Ideando

Nos hace falta educación

La mayoría de los problemas que fastidian a nuestro país son provocados por nuestra falta de educación.

La basura que tiramos en las calles y los ríos y que termina inundando la ciudad y contaminando el medio ambiente, es una conducta propia de pueblos sin educación ciudadana.

Los daños que producimos en espacios públicos y áreas comunes que afean el entorno e incrementan los costos de mantenimiento del ornato de la ciudad, son fruto de esa pobreza educativa.

Irrespetar las señales de tránsito es una inconducta común que complica el desenvolvimiento de la población, encarece el costo de la salud pública del país, eleva las cifras de los accidentes vehiculares y aumenta las tragedias y el dolor en el país.

El uso excesivo, imprudente ( y la mayoría de las veces innecesario) de bocinas, aunque para muchos no cuente y los imbéciles la utilicen para fastidiar, termina incrementando la contaminación sónica en la nación.

La falta de higiene personal que por ausencia de educación afecta nuestra salud, tiene su origen es esa debilidad social.

No ceder el paso a los peatones es una señal de imprudencia que tiene su origen en la falta de cortesía de los conductores que nunca tuvieron ni educación cívica, ni educación doméstica y menos educación vial.

Todas estas inconductas también se expresan en otros ámbitos sociales que entorpecen la convivencia civilizada, respetuosa y considerada de nuestra gente y que son oriundas de la falta de educación.

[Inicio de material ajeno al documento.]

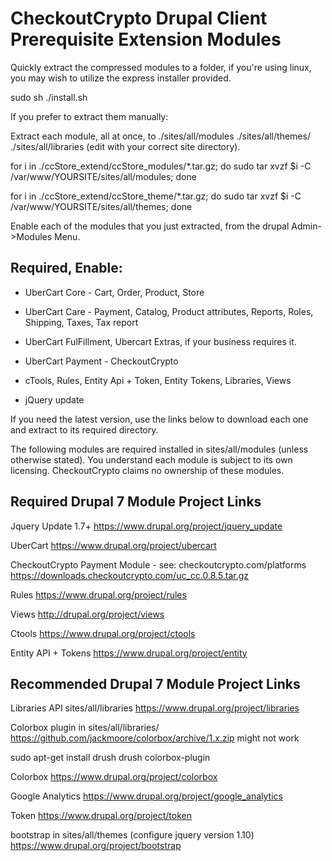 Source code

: 
CheckoutCrypto Drupal Client Prerequisite Extension Modules
==========================================================

Quickly extract the compressed modules to a folder, if you're using linux, you may wish to utilize the express installer provided.

sudo sh ./install.sh

If you prefer to extract them manually:

Extract each module, all at once, to ./sites/all/modules ./sites/all/themes/ ./sites/all/libraries 
(edit with your correct site directory).

for i in ./ccStore_extend/ccStore_modules/*.tar.gz; do sudo tar xvzf $i  -C /var/www/YOURSITE/sites/all/modules; done

for i in ./ccStore_extend/ccStore_theme/*.tar.gz; do sudo tar xvzf $i  -C /var/www/YOURSITE/sites/all/themes; done

Enable each of the modules that you just extracted, from the drupal Admin->Modules Menu.

Required, Enable:
-----------------
* UberCart Core - Cart, Order, Product, Store
* UberCart Care - Payment, Catalog, Product attributes, Reports, Roles, Shipping, Taxes, Tax report
* UberCart FulFillment, Ubercart Extras, if your business requires it.
* UberCart Payment - CheckoutCrypto

* cTools, Rules, Entity Api + Token, Entity Tokens, Libraries, Views
* jQuery update

If you need the latest version, use the links below to download each one and extract to its required directory.

The following modules are required installed in sites/all/modules (unless otherwise stated).
You understand each module is subject to its own licensing. CheckoutCrypto claims no ownership of these modules.

Required Drupal 7 Module Project Links
-------------------------------------

Jquery Update 1.7+
https://www.drupal.org/project/jquery_update

UberCart
https://www.drupal.org/project/ubercart

CheckoutCrypto Payment Module - see: checkoutcrypto.com/platforms 
https://downloads.checkoutcrypto.com/uc_cc.0.8.5.tar.gz

Rules
https://www.drupal.org/project/rules

Views
http://drupal.org/project/views

Ctools
https://www.drupal.org/project/ctools

Entity API + Tokens
https://www.drupal.org/project/entity


Recommended Drupal 7 Module Project Links
-------------------------------------

Libraries API sites/all/libraries 
https://www.drupal.org/project/libraries

Colorbox plugin  in sites/all/libraries/
https://github.com/jackmoore/colorbox/archive/1.x.zip
might not work

sudo apt-get install drush
drush colorbox-plugin

Colorbox
https://www.drupal.org/project/colorbox

Google Analytics
https://www.drupal.org/project/google_analytics

Token
https://www.drupal.org/project/token

bootstrap in sites/all/themes  (configure jquery version 1.10)
https://www.drupal.org/project/bootstrap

Aquí no se respetan los horarios de descanso en los condominios; tampoco el volumen de la música que daña la tranquilidad ajena; es común, muy común, en los multifamiliares, no cumplir con los compromisos compartidos ni cuidar los espacios comunes.

El mayúsculo irrespeto a las autoridades y a las normas es casi un deporte en nuestro país. Hacer trampa, ser impuntual, elogiar a los avivatos cuando realizan una “hazaña” que vulnera principios, tiene una valoración que confunde “viveza” con inteligencia.

Y ni hablar de las vulgaridades. Estas ocupan un sitial de preferencia en el lenguaje de la población y muchos celebran como si se tratara de una acción honrosa.

Esos aspectos, y muchísimos otros que son práctica común en nuestro país, provienen de esa tremenda ausencia de educación en un porcentaje alto de la población.

Por falta de educación la gente perpetra hechos que constituyen valladares para el desarrollo de la nación y para el bienestar social de la población.